List all lines of the data containing the word "extension".

DATA PROVIDED →
▬▬▬▬▬▬▬▬▬▬
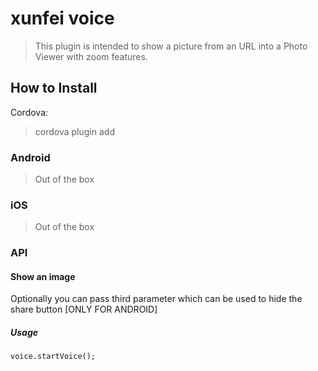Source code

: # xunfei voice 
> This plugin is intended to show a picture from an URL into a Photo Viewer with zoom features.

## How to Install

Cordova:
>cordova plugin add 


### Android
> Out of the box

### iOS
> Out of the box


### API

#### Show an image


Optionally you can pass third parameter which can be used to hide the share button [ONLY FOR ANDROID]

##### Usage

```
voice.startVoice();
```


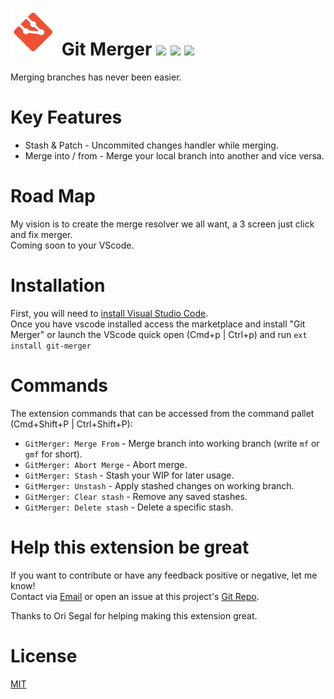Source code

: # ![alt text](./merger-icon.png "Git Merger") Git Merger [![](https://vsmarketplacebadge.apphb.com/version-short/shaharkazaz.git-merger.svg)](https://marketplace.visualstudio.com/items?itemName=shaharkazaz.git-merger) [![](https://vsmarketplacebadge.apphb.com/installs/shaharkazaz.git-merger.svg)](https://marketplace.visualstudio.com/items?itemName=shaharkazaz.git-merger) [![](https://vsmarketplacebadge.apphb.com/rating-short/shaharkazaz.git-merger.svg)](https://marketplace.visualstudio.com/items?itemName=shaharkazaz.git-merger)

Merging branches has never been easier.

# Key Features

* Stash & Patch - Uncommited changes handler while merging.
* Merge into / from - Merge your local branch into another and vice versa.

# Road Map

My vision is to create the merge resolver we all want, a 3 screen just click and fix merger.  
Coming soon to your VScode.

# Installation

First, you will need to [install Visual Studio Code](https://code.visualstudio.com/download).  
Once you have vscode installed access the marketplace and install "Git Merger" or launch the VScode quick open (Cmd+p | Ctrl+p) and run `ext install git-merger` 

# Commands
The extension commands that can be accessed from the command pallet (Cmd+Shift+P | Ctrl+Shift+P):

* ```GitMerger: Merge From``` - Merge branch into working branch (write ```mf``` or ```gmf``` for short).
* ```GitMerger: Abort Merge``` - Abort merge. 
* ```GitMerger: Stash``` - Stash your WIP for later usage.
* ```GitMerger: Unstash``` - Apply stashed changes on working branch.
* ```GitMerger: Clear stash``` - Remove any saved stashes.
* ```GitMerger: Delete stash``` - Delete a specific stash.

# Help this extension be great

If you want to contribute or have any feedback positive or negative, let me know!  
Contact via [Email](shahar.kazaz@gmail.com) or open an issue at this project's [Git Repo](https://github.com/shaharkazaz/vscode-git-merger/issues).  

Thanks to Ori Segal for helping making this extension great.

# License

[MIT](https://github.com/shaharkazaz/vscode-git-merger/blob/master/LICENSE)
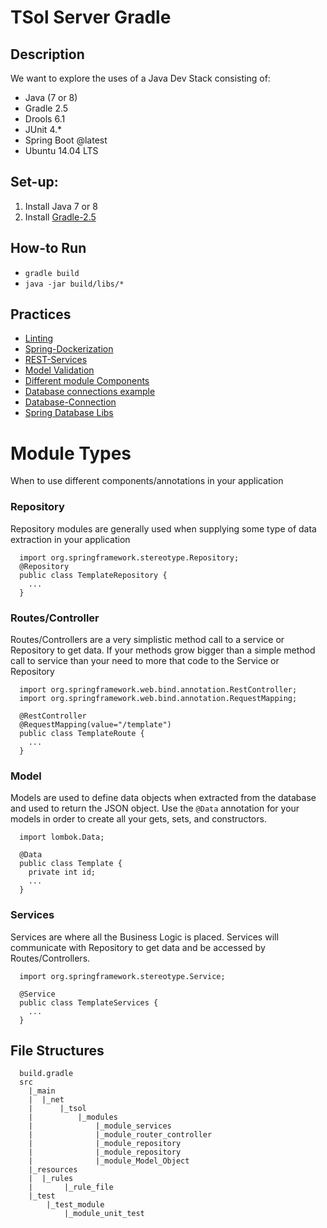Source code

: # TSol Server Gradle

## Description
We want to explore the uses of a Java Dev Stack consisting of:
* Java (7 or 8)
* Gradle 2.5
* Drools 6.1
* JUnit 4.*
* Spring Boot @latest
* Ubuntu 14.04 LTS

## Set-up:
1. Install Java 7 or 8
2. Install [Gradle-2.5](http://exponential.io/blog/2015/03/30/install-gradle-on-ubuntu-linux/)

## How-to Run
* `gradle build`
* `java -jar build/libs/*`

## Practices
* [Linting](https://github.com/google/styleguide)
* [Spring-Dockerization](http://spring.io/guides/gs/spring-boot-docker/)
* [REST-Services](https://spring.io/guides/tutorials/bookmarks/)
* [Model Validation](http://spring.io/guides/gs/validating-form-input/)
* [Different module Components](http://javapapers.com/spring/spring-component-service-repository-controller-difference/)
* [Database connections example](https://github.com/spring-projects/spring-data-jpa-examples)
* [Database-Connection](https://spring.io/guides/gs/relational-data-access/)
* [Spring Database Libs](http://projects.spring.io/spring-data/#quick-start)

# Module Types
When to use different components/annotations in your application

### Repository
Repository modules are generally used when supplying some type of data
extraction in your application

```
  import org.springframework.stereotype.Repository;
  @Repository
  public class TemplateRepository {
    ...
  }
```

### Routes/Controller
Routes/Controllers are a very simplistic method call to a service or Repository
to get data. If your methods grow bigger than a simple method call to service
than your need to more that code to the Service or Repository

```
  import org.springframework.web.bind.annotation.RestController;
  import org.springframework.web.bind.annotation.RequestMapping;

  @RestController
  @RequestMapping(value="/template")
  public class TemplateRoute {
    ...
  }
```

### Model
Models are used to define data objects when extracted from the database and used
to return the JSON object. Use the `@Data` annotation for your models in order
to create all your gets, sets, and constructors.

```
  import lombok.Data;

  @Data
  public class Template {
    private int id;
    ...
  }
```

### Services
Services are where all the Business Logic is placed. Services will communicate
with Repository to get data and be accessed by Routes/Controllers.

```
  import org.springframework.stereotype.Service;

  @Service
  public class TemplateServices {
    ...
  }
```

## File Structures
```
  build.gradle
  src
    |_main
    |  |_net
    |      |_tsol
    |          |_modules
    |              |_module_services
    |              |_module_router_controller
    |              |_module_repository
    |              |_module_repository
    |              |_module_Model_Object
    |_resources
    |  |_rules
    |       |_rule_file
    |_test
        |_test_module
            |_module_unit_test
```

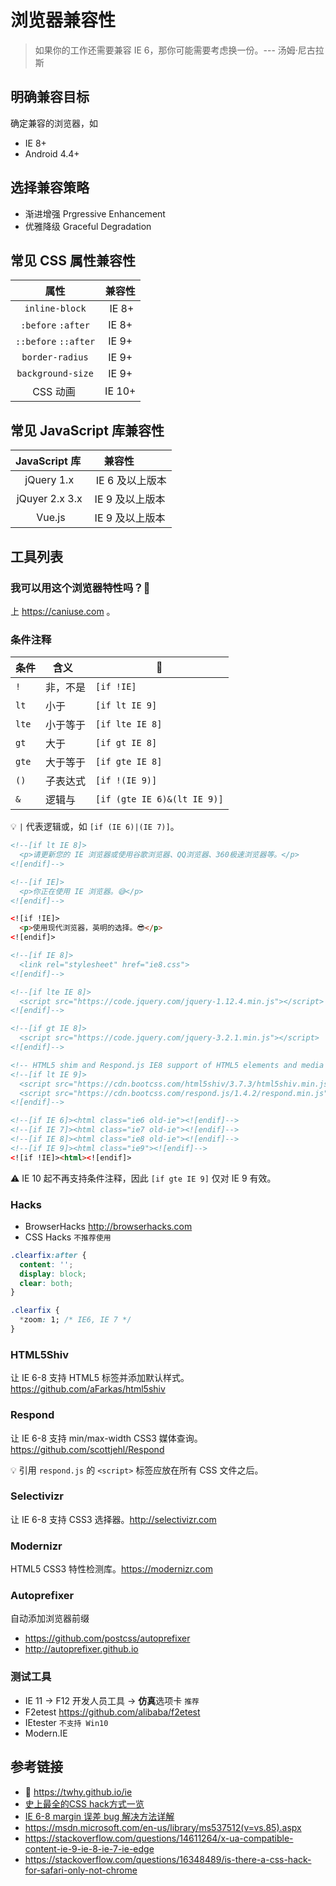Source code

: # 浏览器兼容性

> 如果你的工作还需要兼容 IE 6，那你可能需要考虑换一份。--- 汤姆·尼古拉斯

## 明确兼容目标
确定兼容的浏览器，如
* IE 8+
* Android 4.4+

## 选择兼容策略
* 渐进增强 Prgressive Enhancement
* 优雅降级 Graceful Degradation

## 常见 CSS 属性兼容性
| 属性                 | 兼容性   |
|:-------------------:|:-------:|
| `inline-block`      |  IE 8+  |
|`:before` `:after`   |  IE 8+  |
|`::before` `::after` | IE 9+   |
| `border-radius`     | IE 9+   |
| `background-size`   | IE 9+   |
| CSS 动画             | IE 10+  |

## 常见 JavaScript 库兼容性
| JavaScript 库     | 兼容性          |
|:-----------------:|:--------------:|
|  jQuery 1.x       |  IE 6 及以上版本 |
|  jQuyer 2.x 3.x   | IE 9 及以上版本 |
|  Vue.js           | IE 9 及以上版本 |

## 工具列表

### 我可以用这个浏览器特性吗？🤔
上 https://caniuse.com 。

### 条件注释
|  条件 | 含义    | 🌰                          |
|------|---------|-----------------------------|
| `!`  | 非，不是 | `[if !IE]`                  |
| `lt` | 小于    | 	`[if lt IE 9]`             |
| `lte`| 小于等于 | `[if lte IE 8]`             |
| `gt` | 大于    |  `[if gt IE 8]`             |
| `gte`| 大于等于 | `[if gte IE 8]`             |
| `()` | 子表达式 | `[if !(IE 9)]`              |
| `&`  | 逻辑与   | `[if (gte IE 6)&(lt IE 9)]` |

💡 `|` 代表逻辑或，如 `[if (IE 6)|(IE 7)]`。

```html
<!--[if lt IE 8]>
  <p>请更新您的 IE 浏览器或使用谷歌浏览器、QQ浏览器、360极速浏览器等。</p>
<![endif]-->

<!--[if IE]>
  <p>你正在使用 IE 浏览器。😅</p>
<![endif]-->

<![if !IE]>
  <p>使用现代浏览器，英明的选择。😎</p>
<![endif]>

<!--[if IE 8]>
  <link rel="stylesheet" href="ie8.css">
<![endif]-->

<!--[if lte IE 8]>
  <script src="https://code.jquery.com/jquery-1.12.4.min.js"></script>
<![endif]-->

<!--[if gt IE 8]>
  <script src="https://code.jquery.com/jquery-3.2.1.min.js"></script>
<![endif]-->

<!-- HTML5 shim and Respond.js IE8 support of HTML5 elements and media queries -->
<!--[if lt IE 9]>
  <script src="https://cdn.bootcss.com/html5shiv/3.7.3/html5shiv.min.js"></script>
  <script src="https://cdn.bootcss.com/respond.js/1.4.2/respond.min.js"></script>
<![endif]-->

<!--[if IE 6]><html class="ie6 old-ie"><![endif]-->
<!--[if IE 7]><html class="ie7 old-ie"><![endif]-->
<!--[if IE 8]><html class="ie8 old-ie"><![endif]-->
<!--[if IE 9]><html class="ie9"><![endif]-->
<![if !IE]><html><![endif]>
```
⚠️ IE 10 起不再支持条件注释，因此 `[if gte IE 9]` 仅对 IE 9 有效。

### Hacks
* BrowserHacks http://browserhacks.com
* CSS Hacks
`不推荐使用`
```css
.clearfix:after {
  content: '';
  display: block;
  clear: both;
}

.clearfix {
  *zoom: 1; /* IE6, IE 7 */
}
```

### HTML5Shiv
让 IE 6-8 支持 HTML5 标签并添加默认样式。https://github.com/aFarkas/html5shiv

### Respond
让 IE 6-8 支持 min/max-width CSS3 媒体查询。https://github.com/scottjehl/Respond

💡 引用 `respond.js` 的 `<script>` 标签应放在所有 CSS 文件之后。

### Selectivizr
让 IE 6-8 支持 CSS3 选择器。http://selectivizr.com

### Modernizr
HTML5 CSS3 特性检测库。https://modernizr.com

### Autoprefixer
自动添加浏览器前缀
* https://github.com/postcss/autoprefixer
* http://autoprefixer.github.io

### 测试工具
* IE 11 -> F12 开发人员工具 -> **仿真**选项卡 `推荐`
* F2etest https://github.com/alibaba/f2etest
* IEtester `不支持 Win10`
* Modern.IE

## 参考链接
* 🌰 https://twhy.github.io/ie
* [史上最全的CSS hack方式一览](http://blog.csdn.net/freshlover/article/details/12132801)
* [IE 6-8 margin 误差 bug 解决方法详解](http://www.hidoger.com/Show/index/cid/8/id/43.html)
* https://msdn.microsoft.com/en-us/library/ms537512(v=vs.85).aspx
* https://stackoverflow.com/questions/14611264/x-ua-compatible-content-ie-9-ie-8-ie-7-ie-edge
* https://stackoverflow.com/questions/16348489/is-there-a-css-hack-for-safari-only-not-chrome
▬▬▬▬▬▬▬▬▬▬
RESPONSE AREA →
The extension commands that can be accessed from the command pallet (Cmd+Shift+P | Ctrl+Shift+P):
# Help this extension be great
Thanks to Ori Segal for helping making this extension great.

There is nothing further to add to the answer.